── DATASET EXTRACT
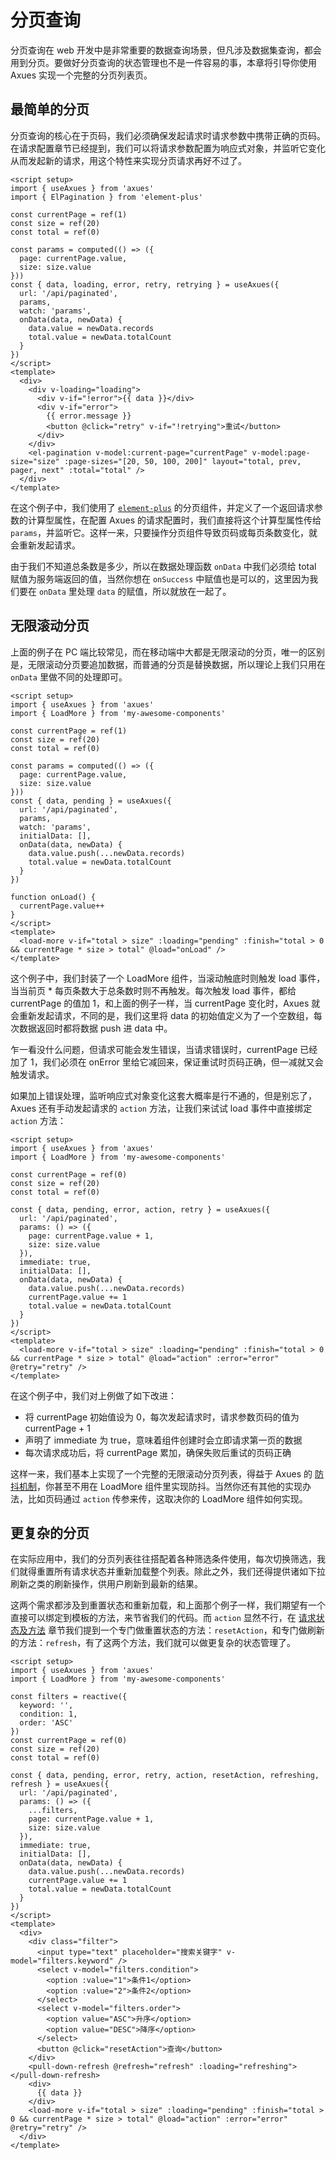 # 分页查询

分页查询在 web 开发中是非常重要的数据查询场景，但凡涉及数据集查询，都会用到分页。要做好分页查询的状态管理也不是一件容易的事，本章将引导你使用 Axues 实现一个完整的分页列表页。

## 最简单的分页

分页查询的核心在于页码，我们必须确保发起请求时请求参数中携带正确的页码。在请求配置章节已经提到，我们可以将请求参数配置为响应式对象，并监听它变化从而发起新的请求，用这个特性来实现分页请求再好不过了。

```vue
<script setup>
import { useAxues } from 'axues'
import { ElPagination } from 'element-plus'

const currentPage = ref(1)
const size = ref(20)
const total = ref(0)

const params = computed(() => ({
  page: currentPage.value,
  size: size.value
}))
const { data, loading, error, retry, retrying } = useAxues({
  url: '/api/paginated',
  params,
  watch: 'params',
  onData(data, newData) {
    data.value = newData.records
    total.value = newData.totalCount
  }
})
</script>
<template>
  <div>
    <div v-loading="loading">
      <div v-if="!error">{{ data }}</div>
      <div v-if="error">
        {{ error.message }}
        <button @click="retry" v-if="!retrying">重试</button>
      </div>
    </div>
    <el-pagination v-model:current-page="currentPage" v-model:page-size="size" :page-sizes="[20, 50, 100, 200]" layout="total, prev, pager, next" :total="total" />
  </div>
</template>
```

在这个例子中，我们使用了 [`element-plus`](https://element-plus.org/zh-CN/component/pagination.htm) 的分页组件，并定义了一个返回请求参数的计算型属性，在配置 Axues 的请求配置时，我们直接将这个计算型属性传给 `params`，并监听它。这样一来，只要操作分页组件导致页码或每页条数变化，就会重新发起请求。

由于我们不知道总条数是多少，所以在数据处理函数 `onData` 中我们必须给 total 赋值为服务端返回的值，当然你想在 `onSuccess` 中赋值也是可以的，这里因为我们要在 `onData` 里处理 `data` 的赋值，所以就放在一起了。

## 无限滚动分页

上面的例子在 PC 端比较常见，而在移动端中大都是无限滚动的分页，唯一的区别是，无限滚动分页要追加数据，而普通的分页是替换数据，所以理论上我们只用在 `onData` 里做不同的处理即可。

```vue
<script setup>
import { useAxues } from 'axues'
import { LoadMore } from 'my-awesome-components'

const currentPage = ref(1)
const size = ref(20)
const total = ref(0)

const params = computed(() => ({
  page: currentPage.value,
  size: size.value
}))
const { data, pending } = useAxues({
  url: '/api/paginated',
  params,
  watch: 'params',
  initialData: [],
  onData(data, newData) {
    data.value.push(...newData.records)
    total.value = newData.totalCount
  }
})

function onLoad() {
  currentPage.value++
}
</script>
<template>
  <load-more v-if="total > size" :loading="pending" :finish="total > 0 && currentPage * size > total" @load="onLoad" />
</template>
```

这个例子中，我们封装了一个 LoadMore 组件，当滚动触底时则触发 load 事件，当当前页 \* 每页条数大于总条数时则不再触发。每次触发 load 事件，都给 currentPage 的值加 1，和上面的例子一样，当 currentPage 变化时，Axues 就会重新发起请求，不同的是，我们这里将 data 的初始值定义为了一个空数组，每次数据返回时都将数据 push 进 data 中。

乍一看没什么问题，但请求可能会发生错误，当请求错误时，currentPage 已经加了 1，我们必须在 onError 里给它减回来，保证重试时页码正确，但一减就又会触发请求。

如果加上错误处理，监听响应式对象变化这套大概率是行不通的，但是别忘了，Axues 还有手动发起请求的 `action` 方法，让我们来试试 load 事件中直接绑定 `action` 方法：

```vue
<script setup>
import { useAxues } from 'axues'
import { LoadMore } from 'my-awesome-components'

const currentPage = ref(0)
const size = ref(20)
const total = ref(0)

const { data, pending, error, action, retry } = useAxues({
  url: '/api/paginated',
  params: () => ({
    page: currentPage.value + 1,
    size: size.value
  }),
  immediate: true,
  initialData: [],
  onData(data, newData) {
    data.value.push(...newData.records)
    currentPage.value += 1
    total.value = newData.totalCount
  }
})
</script>
<template>
  <load-more v-if="total > size" :loading="pending" :finish="total > 0 && currentPage * size > total" @load="action" :error="error" @retry="retry" />
</template>
```

在这个例子中，我们对上例做了如下改进：

- 将 currentPage 初始值设为 0，每次发起请求时，请求参数页码的值为 currentPage + 1
- 声明了 immediate 为 true，意味着组件创建时会立即请求第一页的数据
- 每次请求成功后，将 currentPage 累加，确保失败后重试的页码正确

这样一来，我们基本上实现了一个完整的无限滚动分页列表，得益于 Axues 的 [防抖机制](./debounce)，你甚至不用在 LoadMore 组件里实现防抖。当然你还有其他的实现办法，比如页码通过 `action` 传参来传，这取决你的 LoadMore 组件如何实现。

## 更复杂的分页

在实际应用中，我们的分页列表往往搭配着各种筛选条件使用，每次切换筛选，我们就得重置所有请求状态并重新加载整个列表。除此之外，我们还得提供诸如下拉刷新之类的刷新操作，供用户刷新到最新的结果。

这两个需求都涉及到重置状态和重新加载，和上面那个例子一样，我们期望有一个直接可以绑定到模板的方法，来节省我们的代码。而 `action` 显然不行，在 [请求状态及方法](./request-states-and-methods#触发请求-action-resetaction) 章节我们提到一个专门做重置状态的方法：`resetAction`，和专门做刷新的方法：`refresh`，有了这两个方法，我们就可以做更复杂的状态管理了。

```vue
<script setup>
import { useAxues } from 'axues'
import { LoadMore } from 'my-awesome-components'

const filters = reactive({
  keyword: '',
  condition: 1,
  order: 'ASC'
})
const currentPage = ref(0)
const size = ref(20)
const total = ref(0)

const { data, pending, error, retry, action, resetAction, refreshing, refresh } = useAxues({
  url: '/api/paginated',
  params: () => ({
    ...filters,
    page: currentPage.value + 1,
    size: size.value
  }),
  immediate: true,
  initialData: [],
  onData(data, newData) {
    data.value.push(...newData.records)
    currentPage.value += 1
    total.value = newData.totalCount
  }
})
</script>
<template>
  <div>
    <div class="filter">
      <input type="text" placeholder="搜索关键字" v-model="filters.keyword" />
      <select v-model="filters.condition">
        <option :value="1">条件1</option>
        <option :value="2">条件2</option>
      </select>
      <select v-model="filters.order">
        <option value="ASC">升序</option>
        <option value="DESC">降序</option>
      </select>
      <button @click="resetAction">查询</button>
    </div>
    <pull-down-refresh @refresh="refresh" :loading="refreshing"></pull-down-refresh>
    <div>
      {{ data }}
    </div>
    <load-more v-if="total > size" :loading="pending" :finish="total > 0 && currentPage * size > total" @load="action" :error="error" @retry="retry" />
  </div>
</template>
```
────
Across all the records, find the lines containing the word "onLoad" and reproduce each one.

function onLoad() {
  <load-more v-if="total > size" :loading="pending" :finish="total > 0 && currentPage * size > total" @load="onLoad" />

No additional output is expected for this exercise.